Cansu Dere, Caner Cindoruk, Melis Sezen ve Burak Sergen’in başrollerinde yer aldığı dizide bir sahne vardı ki, çok dikkat çekti… Cansu Dere’nin Asya karakterine hayat verdiği dizide, Nazlı Bulum’u da Nil karakterinde izliyoruz. Asya ve Nil’in konuşmasında yaşananlara dikkat eden izleyiciler, bir sonraki sahnede Asya’nın telkinlerde bulunduğu Nil’in durumuna düşüşünü izledi.
“Bu ne perhis bu ne lahana turşusu” tabiri işte tam da bu durumlar için kullanılıyor. Asya, eşinden şiddet gören Nil’e akıl verdi ama aynı duruma kendisi de düştü. Milliyet Cadde yazarlarından Sina Koloğlu, bu durumu köşe yazısında şu sözlerle değerlendirdi:
“Ev ahalisi, ”Bak, Asya Nil’e akıl verdi. Kendisi de aynı şeyi yaptı” dedi ‘Sadakatsiz’in bazı sahnelerine ilişkin… Nil sevgilisinden şiddet görüyor. Asya evine gittiğinde ağzı burnu kan içindeydi. Aldı onu hastaneye getirdi tedavisini yaptı. Nil, “Kötü biri değil. Ben onu iyileştireceğim. Yaralı biri o” diyordu. “Öldürecekti seni” diyor Asya. “Öldürmez. Çünkü onu seviyorum, o da beni seviyor.”

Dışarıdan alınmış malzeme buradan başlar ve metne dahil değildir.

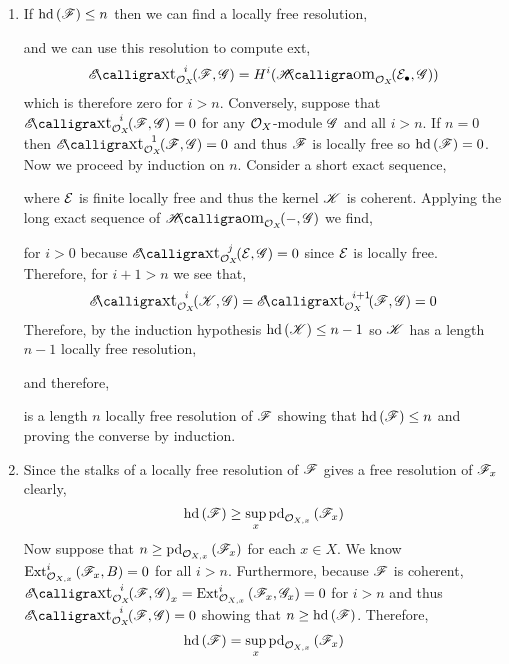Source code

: \documentclass[12pt]{article}
\begin{document}
\begin{enumerate}
\item If $\mathrm{hd}\left( \mathscr{F} \right) \le n$ then we can find a locally free resolution,
\begin{center}
\end{center}
and we can use this resolution to compute ext,
\[ \shExt{i}{\struct{X}}{\F}{\G} = H^i(\shHom{\struct{X}}{\E_\bullet}{\G}) \]
which is therefore zero for $i > n$. Conversely, suppose that $\shExt{i}{\struct{X}}{\F}{\G} = 0$ for any $\mathcal{O}_{X}$-module $\mathscr{G}$ and all $i > n$. If $n = 0$ then $\shExt{1}{\struct{X}}{\F}{\G} = 0$ and thus $\mathscr{F}$ is locally free so $\mathrm{hd}\left( \mathscr{F} \right) = 0$. Now we proceed by induction on $n$. Consider a short exact sequence,
\begin{center}
\end{center}
where $\mathcal{E}$ is finite locally free and thus the kernel $\mathscr{K}$ is coherent. Applying the long exact sequence of $\shHom{\struct{X}}{-}{\G}$ we find,
\begin{center}
\end{center}
for $i > 0$ because $\shExt{j}{\struct{X}}{\E}{\G} = 0$ since $\mathcal{E}$ is locally free. Therefore, for $i + 1 > n$ we see that,
\[ \shExt{i}{\struct{X}}{\K}{\G} = \shExt{i+1}{\struct{X}}{\F}{\G} = 0 \]
Therefore, by the induction hypothesis $\mathrm{hd}\left( \mathscr{K} \right) \le n - 1$ so $\mathscr{K}$ has a length $n-1$ locally free resolution,
\begin{center}
\end{center}
and therefore,
\begin{center}
\end{center}
is a length $n$ locally free resolution of $\mathscr{F}$ showing that $\mathrm{hd}\left( \mathscr{F} \right) \le n$ and proving the converse by induction.

\item Since the stalks of a locally free resolution of $\mathscr{F}$ gives a free resolution of $\mathscr{F}_x$ clearly,
\[ \mathrm{hd}\left( \mathscr{F} \right) \ge \sup_x \mathrm{pd}_{\mathcal{O}_{X, x}}\left(\mathscr{F}_x \right) \]
Now suppose that $n \ge \mathrm{pd}_{\mathcal{O}_{X, x}}\left(\mathscr{F}_x \right)$ for each $x \in X$. We know $\mathrm{Ext}^{i}_{\mathcal{O}_{X, x}} \left( \mathscr{F}_x, B \right) = 0$ for all $i > n$. Furthermore, because $\mathscr{F}$ is coherent, $\shExt{i}{\struct{X}}{\F}{\G}_x = \Ext{i}{\stalk{X}{x}}{\F_x}{\G_x} = 0$ for $i > n$ and thus $\shExt{i}{\struct{X}}{\F}{\G} = 0$ showing that $n \ge \mathrm{hd}\left( \mathscr{F} \right)$. Therefore,
\[ \mathrm{hd}\left( \mathscr{F} \right) = \sup_x \mathrm{pd}_{\mathcal{O}_{X, x}}\left(\mathscr{F}_x \right) \]
\end{enumerate}
\end{document}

Daha sonraki sahnelerden birinde Asya ile Volkan kahvaltı masasında. “Başka bir kadın var, değil mi?” diye soruyor Asya. “Bir ilişkin olduğunu itiraf edersen ve bu ilişkiyi bitirirsen, seni affedebilirim” diye ekliyor Asya. Hatta kendince gerekçelerde sunuyor Volkan’a; “Sadece öylesine bir çekim değil mi? (…) Affetmek zor ama aşarız…” Ve finali yapıyor; “Galiba aslında bütün bunları yapmış olsan bile hâlâ seni seviyorum’. Nil’e akıl veriyordu halbuki biraz önce. Tüm tehditler, dayaklar karşın “O beni seviyor” demesine anlam verememişti. Şimdi kendisi kendi sözlerine bir anlam verebiliyor muydu? Gecenin çözümsüz bir fotoğrafıydı ‘Sadakatsiz’de. Belki de izleyicilerin arasında, kendi hayatının film şeridi dönmeye başlamış olanlar da vardı.”